Israel’s tech sector raised $930 million in the second quarter of 2014 — its best performance in a decade — but all is not calm on this vital front. Facing “Series A crunch” – where start-ups find themselves starved for funds beyond an initial investment, and a standstill in IPO tenders on the Tel Aviv Stock Exchange, many government and industry officials insist new ideas and thinking are needed to keep Israel’s tech juggernaut going.

Economics Minister Naftali Bennett — himself a veteran of the high-tech world — and Finance Minister Yair Lapid are proposing an amendment to the country’s “Angel’s Law” in an effort to encourage investment in early stage high-tech companies. The two ministers said in a statement that their amendment would be “a significant step aimed at increasing capital available for investment in startups.”

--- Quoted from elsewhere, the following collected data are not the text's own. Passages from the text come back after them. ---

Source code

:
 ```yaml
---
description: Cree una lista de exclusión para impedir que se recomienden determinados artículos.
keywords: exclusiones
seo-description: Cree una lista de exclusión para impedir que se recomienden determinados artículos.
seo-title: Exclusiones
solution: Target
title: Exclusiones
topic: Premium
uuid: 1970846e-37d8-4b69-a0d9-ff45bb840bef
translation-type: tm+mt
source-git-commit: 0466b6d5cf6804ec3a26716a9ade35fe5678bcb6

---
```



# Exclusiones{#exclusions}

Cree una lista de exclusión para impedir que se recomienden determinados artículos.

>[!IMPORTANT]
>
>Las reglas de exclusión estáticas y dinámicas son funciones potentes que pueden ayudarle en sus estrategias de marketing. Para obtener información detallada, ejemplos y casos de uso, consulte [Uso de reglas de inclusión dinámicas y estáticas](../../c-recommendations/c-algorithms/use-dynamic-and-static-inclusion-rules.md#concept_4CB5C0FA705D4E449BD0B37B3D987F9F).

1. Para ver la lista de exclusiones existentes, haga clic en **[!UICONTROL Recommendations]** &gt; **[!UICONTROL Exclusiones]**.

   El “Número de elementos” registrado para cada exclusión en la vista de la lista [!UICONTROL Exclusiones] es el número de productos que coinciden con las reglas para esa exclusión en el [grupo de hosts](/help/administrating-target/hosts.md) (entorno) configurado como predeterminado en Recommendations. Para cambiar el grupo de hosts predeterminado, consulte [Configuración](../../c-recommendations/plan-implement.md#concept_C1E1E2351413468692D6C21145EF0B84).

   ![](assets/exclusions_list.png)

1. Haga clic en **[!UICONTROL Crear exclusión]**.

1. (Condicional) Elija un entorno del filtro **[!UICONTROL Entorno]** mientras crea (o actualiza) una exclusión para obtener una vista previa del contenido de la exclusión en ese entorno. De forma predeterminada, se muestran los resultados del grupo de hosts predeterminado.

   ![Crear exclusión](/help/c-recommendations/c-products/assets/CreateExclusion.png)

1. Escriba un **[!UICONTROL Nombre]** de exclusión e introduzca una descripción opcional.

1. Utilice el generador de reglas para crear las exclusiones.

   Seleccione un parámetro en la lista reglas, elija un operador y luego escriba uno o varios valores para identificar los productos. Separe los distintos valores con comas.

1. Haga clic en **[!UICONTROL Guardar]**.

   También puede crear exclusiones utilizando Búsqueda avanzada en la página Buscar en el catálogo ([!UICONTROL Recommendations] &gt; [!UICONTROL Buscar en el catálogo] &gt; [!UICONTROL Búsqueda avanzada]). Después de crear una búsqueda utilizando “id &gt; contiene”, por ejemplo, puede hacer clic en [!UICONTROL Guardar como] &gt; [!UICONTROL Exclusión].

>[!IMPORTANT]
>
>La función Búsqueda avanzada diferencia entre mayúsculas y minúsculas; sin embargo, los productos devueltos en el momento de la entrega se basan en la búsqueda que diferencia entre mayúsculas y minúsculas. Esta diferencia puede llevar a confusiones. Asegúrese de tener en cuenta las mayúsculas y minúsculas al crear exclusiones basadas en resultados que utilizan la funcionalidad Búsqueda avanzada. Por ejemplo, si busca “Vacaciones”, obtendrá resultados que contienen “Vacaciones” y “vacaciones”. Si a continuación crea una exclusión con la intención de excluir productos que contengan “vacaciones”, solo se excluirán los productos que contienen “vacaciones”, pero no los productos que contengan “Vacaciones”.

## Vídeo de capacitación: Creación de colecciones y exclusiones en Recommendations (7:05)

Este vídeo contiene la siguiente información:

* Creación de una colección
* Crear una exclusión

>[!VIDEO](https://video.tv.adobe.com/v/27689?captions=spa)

Its main points are clarifying tax benefits, extending the law for several more years and easing the red tape burden.

Under the Angel’s Law, qualified investors who put their money into private Israeli start-ups, mostly with advanced research and development programs, benefit from a major tax break. They are entitled to deduct the amount of their investment from their overall taxable income from all sources. Thus, if they invest NIS 1 million in a company, they can knock off a million shekels from their taxable income, putting them in a lower tax bracket and saving a serious amount of money. Although the investor has to pay capital gains taxes when selling the investment, those profits are taxed at a significantly lower rate than regular income, so the savings are substantial, the Economics Ministry said. The benefit, capped at NIS 5 million, can be spread over three tax years.

The current law expires on December 31, 2015, and the amendment would extend it for several more years. In addition, according to Bennett and Lapid, the amendment “will also make investments in early-stage startups more attractive by guaranteeing that investors are aware of the tax benefits they will receive upon making their investment. It is also expected to significantly reduce red tape companies face when seeking investments with tax benefits,” their statement said.

“Israel is a world leader in the field of innovation and will now also be a leader in regulatory measures in the field,” said Bennett. “This is one of the best bills of its kind in the world. We aim at encouraging individuals to invest their money in Israeli innovation instead of, for example, real estate. We believe that efforts to change the current law – a joint initiative of the Chief Scientist’s Office, the Finance Ministry and the Tax Authority — will direct significant funding to the industry and allow Israeli citizens to enjoy the fruits of their investment.”

“The Israeli high-tech industry is a strategic growth engine for the economy,” added Lapid. “This law will encourage investors to invest in early-stage companies, which are the future of our hi-tech industry, and which will continue to foster our innovation economy.”